Pese a ello, en nuestro actual sistema político, la estructura partidaria es ineludible para la acción política, por ello, la Izquierda para volver a ser digna de su nombre ha de reinventarse, ha de volver a nacer, ha de utilizar de nuevo un lenguaje y una manera de hacer que deje claro quién es y dónde está el enemigo. Sí, el enemigo. El miedo actual de la Izquierda a hablar claramente “del otro” la va reduciendo a una mera vaguedad, mientras aquél, acusando de todos los males a la Izquierda, no tiene pelos en la lengua, miente, manipula, explota, sojuzga, expropia derechos y oprime. La Izquierda ha de dejar de practicar, por un lado, lo que se llama una “política útil” - posición, cuanto menos, ridícula dado que solo sirve para apoyar la acción de la derecha – y, por otro, una política corta de miras, flotante, limitada a “mantener las conquistas”. La Izquierda ha de volver a los principios de solidaridad, internacionalismo, ética, moral, justicia distributiva, racionalismo, socialismo…

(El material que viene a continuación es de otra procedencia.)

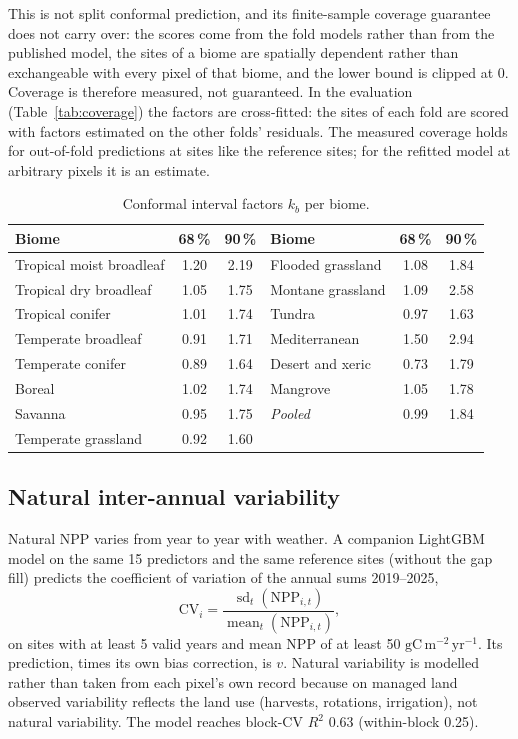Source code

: \documentclass[11pt,a4paper]{article}
\newcommand{\npp}{\ensuremath{\mathrm{gC\,m^{-2}\,yr^{-1}}}}
\begin{document}
This is not split conformal prediction, and its finite-sample coverage guarantee does not carry
over: the scores come from the fold models rather than from the published model, the sites of a
biome are spatially dependent rather than exchangeable with every pixel of that biome, and the
lower bound is clipped at 0. Coverage is therefore measured, not guaranteed. In the evaluation
(Table~\ref{tab:coverage}) the factors are cross-fitted: the sites of each fold are scored with
factors estimated on the other folds' residuals. The measured coverage holds for out-of-fold
predictions at sites like the reference sites; for the refitted model at arbitrary pixels it is an
estimate.

\begin{table}[H]
\centering\small
\caption{Conformal interval factors $k_b$ per biome.}
\label{tab:kb}
\begin{tabular}{lcc|lcc}
\toprule
Biome & 68\,\% & 90\,\% & Biome & 68\,\% & 90\,\% \\
\midrule
Tropical moist broadleaf & 1.20 & 2.19 & Flooded grassland & 1.08 & 1.84 \\
Tropical dry broadleaf & 1.05 & 1.75 & Montane grassland & 1.09 & 2.58 \\
Tropical conifer & 1.01 & 1.74 & Tundra & 0.97 & 1.63 \\
Temperate broadleaf & 0.91 & 1.71 & Mediterranean & 1.50 & 2.94 \\
Temperate conifer & 0.89 & 1.64 & Desert and xeric & 0.73 & 1.79 \\
Boreal & 1.02 & 1.74 & Mangrove & 1.05 & 1.78 \\
Savanna & 0.95 & 1.75 & \textit{Pooled} & 0.99 & 1.84 \\
Temperate grassland & 0.92 & 1.60 & & & \\
\bottomrule
\end{tabular}
\end{table}

\subsection{Natural inter-annual variability}

Natural NPP varies from year to year with weather. A companion LightGBM model on the same 15
predictors and the same reference sites (without the gap fill) predicts the coefficient of
variation of the annual sums 2019--2025,
\begin{equation}
\mathrm{CV}_i = \frac{\operatorname{sd}_t(\mathrm{NPP}_{i,t})}{\operatorname{mean}_t(\mathrm{NPP}_{i,t})},
\end{equation}
on sites with at least 5 valid years and mean NPP of at least 50 \npp. Its prediction, times its
own bias correction, is $v$. Natural variability is modelled rather than taken from each pixel's
own record because on managed land observed variability reflects the land use (harvests,
rotations, irrigation), not natural variability. The model reaches block-CV $R^2$ 0.63
(within-block 0.25).
\end{document}
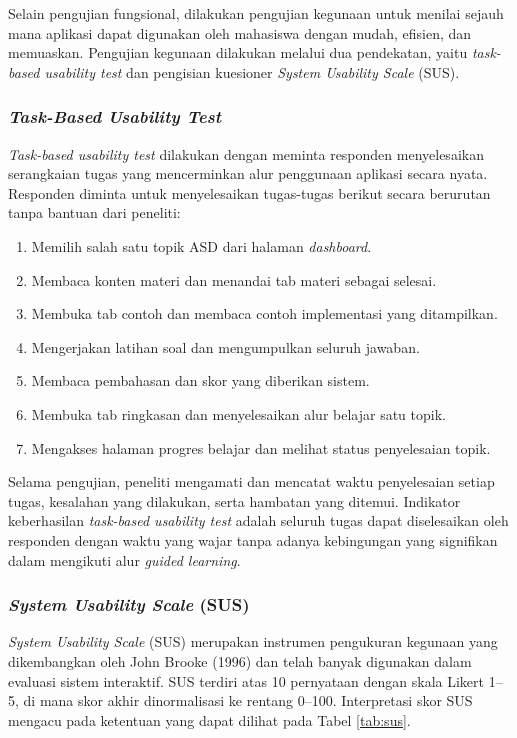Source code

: Selain pengujian fungsional, dilakukan pengujian kegunaan untuk menilai sejauh mana aplikasi dapat digunakan oleh mahasiswa dengan mudah, efisien, dan memuaskan. Pengujian kegunaan dilakukan melalui dua pendekatan, yaitu \textit{task-based usability test} dan pengisian kuesioner \textit{System Usability Scale} (SUS).

\subsubsection{\textit{Task-Based Usability Test}}

\textit{Task-based usability test} dilakukan dengan meminta responden menyelesaikan serangkaian tugas yang mencerminkan alur penggunaan aplikasi secara nyata. Responden diminta untuk menyelesaikan tugas-tugas berikut secara berurutan tanpa bantuan dari peneliti:

\begin{enumerate}
    \item Memilih salah satu topik ASD dari halaman \textit{dashboard}.
    \item Membaca konten materi dan menandai tab materi sebagai selesai.
    \item Membuka tab contoh dan membaca contoh implementasi yang ditampilkan.
    \item Mengerjakan latihan soal dan mengumpulkan seluruh jawaban.
    \item Membaca pembahasan dan skor yang diberikan sistem.
    \item Membuka tab ringkasan dan menyelesaikan alur belajar satu topik.
    \item Mengakses halaman progres belajar dan melihat status penyelesaian topik.
\end{enumerate}

Selama pengujian, peneliti mengamati dan mencatat waktu penyelesaian setiap tugas, kesalahan yang dilakukan, serta hambatan yang ditemui. Indikator keberhasilan \textit{task-based usability test} adalah seluruh tugas dapat diselesaikan oleh responden dengan waktu yang wajar tanpa adanya kebingungan yang signifikan dalam mengikuti alur \textit{guided learning}.

\subsubsection{\textit{System Usability Scale} (SUS)}

\textit{System Usability Scale} (SUS) merupakan instrumen pengukuran kegunaan yang dikembangkan oleh John Brooke (1996) dan telah banyak digunakan dalam evaluasi sistem interaktif. SUS terdiri atas 10 pernyataan dengan skala Likert 1–5, di mana skor akhir dinormalisasi ke rentang 0–100. Interpretasi skor SUS mengacu pada ketentuan yang dapat dilihat pada Tabel \ref{tab:sus}.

La Izquierda debe desenmascarar la lógica del capital que encierran todas las acciones del gobierno de la derecha y desarrollar, de una vez por todas, una oposición dura frente al único enemigo. Para ello, recuperando el espíritu italiano de Enrico Belinguer (años setenta del pasado siglo), dentro de la izquierda, por supuesto, se precisa un pacto de salida a la situación grave y enconada de descomposición institucional y de desmoronamiento socioeconómico que representa la derecha. Por ello, la Izquierda debe luchar activamente en defensa de los derechos sociales y de la democracia teniendo presente que, donde no existen o sobreviven malheridos, los derechos sociales y una democracia mejor son siempre objetivos revolucionarios.